Dear China: Please Don’t Embarrass Me

Beating up on the inanities of Tom Friedman is about as hard as falling out a first floor window, and there’s an entire catalogue of Power Line entries to prove it.  (Here’s his Green Weenie, for example.)  But like taking out the recycling, somebody’s got to do it.

Yeah Tom, we hold our nose too when you come on.

Yeah Tom, we hold our nose too when you come on.

Today Friedman departs slightly from his favorite “China-Is-Awesome” theme to write critically of China for a change.  And what, pray tell, has upset Friedman?  Do the Chinese smoke too much?  Has he noticed that their crony capitalist model has serious problems?  Is he finally willing to criticize China’s authoritarianism and hostility toward basic human rights?  No: his suck-up article today, “Dear President of China,” expresses his embarrassment that China has decided to censor the Western press!  They can’t do that—those are Tom’s friends and dinner party buddies:

Dear President Xi, in recent years there’s been a tug of war inside the global investment community between those who think China is a bubble about to burst and therefore a “screaming short” and those who believe that China has big problems — but also big tools and smart leaders — and will find a way forward, even if at a more normal growth rate. I lean toward the second camp, but looking at some of China’s recent behavior I’m beginning to wonder: Maybe your system is more frail than I thought? . . .

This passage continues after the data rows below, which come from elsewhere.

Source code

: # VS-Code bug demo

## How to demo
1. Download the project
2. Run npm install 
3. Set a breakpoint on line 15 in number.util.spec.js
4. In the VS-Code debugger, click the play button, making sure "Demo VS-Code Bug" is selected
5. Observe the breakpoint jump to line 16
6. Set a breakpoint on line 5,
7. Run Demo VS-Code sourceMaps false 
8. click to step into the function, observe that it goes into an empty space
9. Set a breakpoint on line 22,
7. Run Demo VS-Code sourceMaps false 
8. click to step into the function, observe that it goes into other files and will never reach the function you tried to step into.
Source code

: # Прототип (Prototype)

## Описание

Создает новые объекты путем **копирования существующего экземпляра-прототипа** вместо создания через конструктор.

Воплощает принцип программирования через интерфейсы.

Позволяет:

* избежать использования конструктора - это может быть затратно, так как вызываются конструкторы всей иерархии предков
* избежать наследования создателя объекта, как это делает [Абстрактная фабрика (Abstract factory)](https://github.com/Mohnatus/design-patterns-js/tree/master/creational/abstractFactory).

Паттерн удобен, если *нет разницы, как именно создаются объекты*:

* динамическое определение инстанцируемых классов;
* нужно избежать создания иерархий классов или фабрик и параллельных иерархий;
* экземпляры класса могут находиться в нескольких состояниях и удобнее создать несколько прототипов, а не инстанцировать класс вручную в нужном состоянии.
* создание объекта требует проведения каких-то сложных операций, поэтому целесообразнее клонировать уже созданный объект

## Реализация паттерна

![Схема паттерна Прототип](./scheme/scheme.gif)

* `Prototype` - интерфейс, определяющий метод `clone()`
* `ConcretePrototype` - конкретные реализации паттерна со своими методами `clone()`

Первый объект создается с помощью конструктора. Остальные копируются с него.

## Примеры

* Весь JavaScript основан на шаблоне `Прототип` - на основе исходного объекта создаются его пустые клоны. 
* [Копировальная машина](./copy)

The Chinese-language websites of The Wall Street Journal and Reuters were recently blocked, and those of Bloomberg News and The New York Times have both been blocked for months. More important, The Times and Bloomberg together have more than 20 journalists in China whose visas are up for renewal by the end of December and, so far, your government is refusing to act on them — in apparent retaliation for both organizations exposing the enormous wealth amassed by relatives of senior Chinese leaders, including yours. The rumor is that you intend to deny both organizations the right to report from China.

The whole thing is utterly predictable and typically jejune. He signs off, “Sincerely yours, A Friend of China.”

But then, somehow, there’s this delicious correction:

An earlier version of this column misspelled the name of the president of China. He is Xi Jinping, not Jingping.